EXERCISE REQUIREMENTS:
Go through the records below and report each line with "syntax" in it.

-- -- --

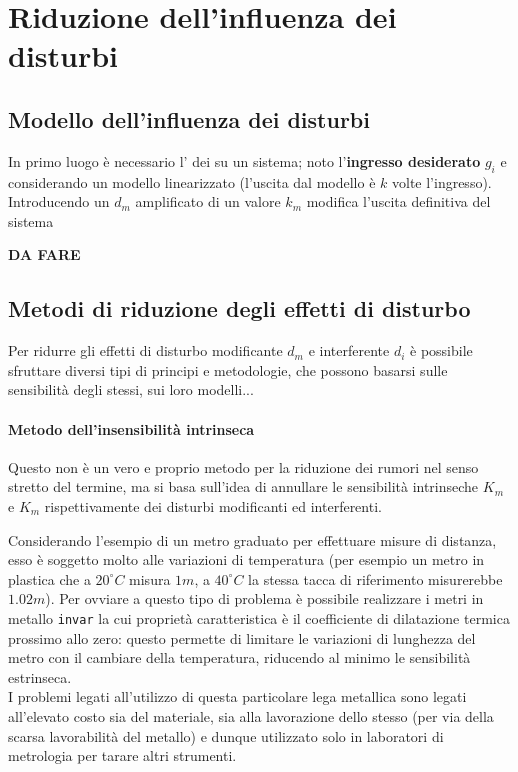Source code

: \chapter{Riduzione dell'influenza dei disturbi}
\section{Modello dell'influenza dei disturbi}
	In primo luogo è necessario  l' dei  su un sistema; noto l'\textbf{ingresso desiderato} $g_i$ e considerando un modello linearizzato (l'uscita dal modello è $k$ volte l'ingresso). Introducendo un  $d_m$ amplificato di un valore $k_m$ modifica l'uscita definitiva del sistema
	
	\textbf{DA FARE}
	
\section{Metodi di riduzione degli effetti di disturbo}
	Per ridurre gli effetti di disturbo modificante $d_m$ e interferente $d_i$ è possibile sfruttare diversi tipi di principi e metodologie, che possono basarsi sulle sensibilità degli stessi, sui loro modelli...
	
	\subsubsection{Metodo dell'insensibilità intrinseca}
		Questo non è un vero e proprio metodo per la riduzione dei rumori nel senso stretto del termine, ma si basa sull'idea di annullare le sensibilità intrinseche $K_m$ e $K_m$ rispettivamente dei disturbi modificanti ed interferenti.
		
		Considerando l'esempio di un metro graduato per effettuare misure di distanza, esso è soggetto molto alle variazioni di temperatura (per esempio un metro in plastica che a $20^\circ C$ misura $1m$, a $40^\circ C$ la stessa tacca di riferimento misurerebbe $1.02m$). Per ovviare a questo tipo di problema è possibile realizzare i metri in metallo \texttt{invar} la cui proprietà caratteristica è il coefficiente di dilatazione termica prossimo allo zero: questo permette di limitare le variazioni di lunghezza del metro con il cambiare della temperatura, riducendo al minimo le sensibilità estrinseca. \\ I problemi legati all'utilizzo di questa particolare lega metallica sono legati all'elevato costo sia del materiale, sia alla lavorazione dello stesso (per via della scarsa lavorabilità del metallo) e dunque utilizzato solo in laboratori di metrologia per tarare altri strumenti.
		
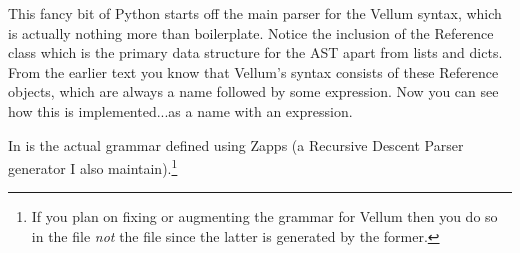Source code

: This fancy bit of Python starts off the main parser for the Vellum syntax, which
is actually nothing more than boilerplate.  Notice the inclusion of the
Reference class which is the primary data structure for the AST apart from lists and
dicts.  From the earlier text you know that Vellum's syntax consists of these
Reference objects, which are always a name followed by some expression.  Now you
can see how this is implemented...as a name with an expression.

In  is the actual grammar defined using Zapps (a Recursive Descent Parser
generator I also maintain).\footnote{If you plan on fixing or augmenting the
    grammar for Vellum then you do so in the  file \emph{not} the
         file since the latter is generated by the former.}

-- -- --

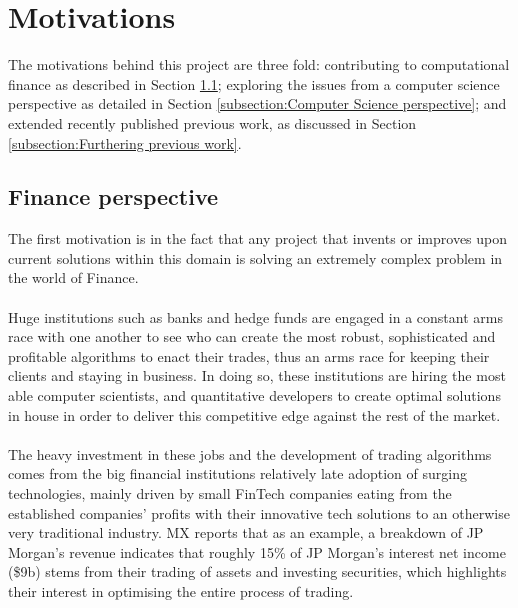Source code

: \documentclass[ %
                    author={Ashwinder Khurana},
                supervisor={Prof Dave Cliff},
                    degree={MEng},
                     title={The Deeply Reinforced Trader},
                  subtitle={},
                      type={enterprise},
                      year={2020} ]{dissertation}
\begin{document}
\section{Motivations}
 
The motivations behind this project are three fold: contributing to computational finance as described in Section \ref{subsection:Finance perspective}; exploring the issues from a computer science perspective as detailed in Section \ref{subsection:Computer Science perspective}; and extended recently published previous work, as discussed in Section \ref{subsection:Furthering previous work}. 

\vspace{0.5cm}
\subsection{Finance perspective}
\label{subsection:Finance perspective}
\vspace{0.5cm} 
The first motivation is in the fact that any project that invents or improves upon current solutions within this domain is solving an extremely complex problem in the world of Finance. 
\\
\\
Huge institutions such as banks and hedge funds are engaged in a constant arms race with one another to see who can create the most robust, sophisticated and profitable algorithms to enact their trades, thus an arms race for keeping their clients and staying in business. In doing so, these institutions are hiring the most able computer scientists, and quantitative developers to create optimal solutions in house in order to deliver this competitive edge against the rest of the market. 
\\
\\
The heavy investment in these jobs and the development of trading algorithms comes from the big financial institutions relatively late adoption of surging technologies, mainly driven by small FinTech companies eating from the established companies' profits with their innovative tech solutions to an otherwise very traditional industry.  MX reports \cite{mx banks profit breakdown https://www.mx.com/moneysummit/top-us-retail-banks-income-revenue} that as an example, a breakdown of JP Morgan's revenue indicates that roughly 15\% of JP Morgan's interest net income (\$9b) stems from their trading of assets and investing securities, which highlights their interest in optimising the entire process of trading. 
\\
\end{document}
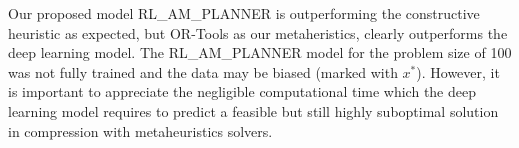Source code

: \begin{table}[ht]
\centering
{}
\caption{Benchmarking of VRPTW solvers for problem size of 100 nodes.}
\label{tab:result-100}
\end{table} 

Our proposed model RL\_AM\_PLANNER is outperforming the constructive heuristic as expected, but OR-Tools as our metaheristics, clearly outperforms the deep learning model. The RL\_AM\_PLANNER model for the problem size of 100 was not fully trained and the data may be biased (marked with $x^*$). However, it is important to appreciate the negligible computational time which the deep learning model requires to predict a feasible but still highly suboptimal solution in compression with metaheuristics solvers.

-- -- --

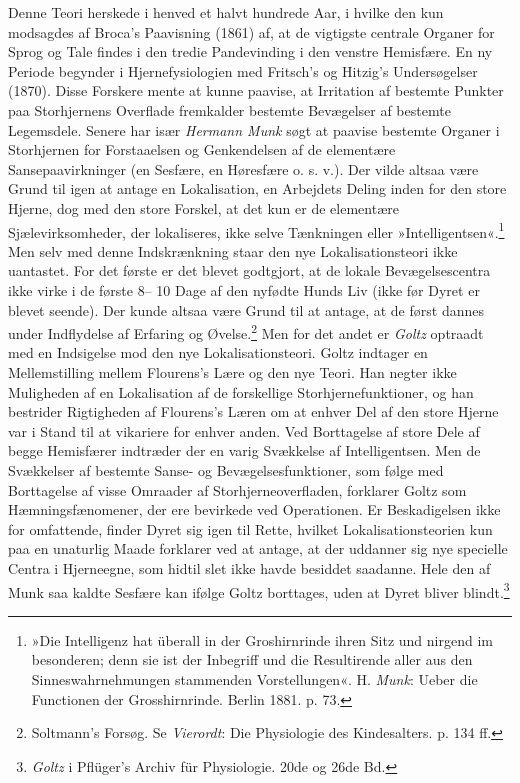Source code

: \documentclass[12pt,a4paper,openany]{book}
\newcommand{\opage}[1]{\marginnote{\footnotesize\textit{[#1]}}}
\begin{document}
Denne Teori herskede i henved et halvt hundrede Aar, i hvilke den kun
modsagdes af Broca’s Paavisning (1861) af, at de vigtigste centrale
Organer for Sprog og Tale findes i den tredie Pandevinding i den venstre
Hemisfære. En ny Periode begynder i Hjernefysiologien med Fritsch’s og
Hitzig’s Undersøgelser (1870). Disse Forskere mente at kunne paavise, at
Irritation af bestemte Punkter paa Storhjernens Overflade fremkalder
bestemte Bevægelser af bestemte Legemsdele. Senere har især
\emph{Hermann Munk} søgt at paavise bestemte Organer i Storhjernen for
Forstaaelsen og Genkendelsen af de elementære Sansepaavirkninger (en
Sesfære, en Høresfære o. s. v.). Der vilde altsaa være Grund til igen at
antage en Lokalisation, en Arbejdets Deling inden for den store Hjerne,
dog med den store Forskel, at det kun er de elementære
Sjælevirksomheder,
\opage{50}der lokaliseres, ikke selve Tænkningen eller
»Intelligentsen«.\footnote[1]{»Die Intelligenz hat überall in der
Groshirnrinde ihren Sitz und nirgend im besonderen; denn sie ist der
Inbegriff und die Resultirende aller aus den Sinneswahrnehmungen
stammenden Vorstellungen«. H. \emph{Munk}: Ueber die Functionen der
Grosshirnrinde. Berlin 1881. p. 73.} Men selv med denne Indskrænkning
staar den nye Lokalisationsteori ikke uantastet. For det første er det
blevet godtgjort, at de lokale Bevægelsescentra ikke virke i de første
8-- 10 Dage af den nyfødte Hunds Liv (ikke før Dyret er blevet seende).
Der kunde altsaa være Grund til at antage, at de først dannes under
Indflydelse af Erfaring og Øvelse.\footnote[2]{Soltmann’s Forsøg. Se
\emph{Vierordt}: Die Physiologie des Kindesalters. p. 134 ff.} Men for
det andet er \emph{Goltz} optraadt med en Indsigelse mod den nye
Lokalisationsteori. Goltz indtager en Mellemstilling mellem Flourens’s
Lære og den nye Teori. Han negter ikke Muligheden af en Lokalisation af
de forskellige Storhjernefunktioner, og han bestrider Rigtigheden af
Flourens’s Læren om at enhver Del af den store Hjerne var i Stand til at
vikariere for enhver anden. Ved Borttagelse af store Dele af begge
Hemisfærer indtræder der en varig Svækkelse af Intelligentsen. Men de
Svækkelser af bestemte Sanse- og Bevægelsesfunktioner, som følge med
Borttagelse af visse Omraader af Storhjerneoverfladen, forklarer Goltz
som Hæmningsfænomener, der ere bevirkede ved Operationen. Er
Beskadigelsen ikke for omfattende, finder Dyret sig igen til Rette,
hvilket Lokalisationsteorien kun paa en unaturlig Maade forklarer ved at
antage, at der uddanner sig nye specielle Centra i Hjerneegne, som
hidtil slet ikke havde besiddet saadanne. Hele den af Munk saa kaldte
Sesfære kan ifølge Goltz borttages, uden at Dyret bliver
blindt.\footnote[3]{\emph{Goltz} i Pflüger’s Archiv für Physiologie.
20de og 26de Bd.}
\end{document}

-- -- --

PROBLEM SOLUTION:
: This fancy bit of Python starts off the main parser for the Vellum syntax, which
dicts.  From the earlier text you know that Vellum's syntax consists of these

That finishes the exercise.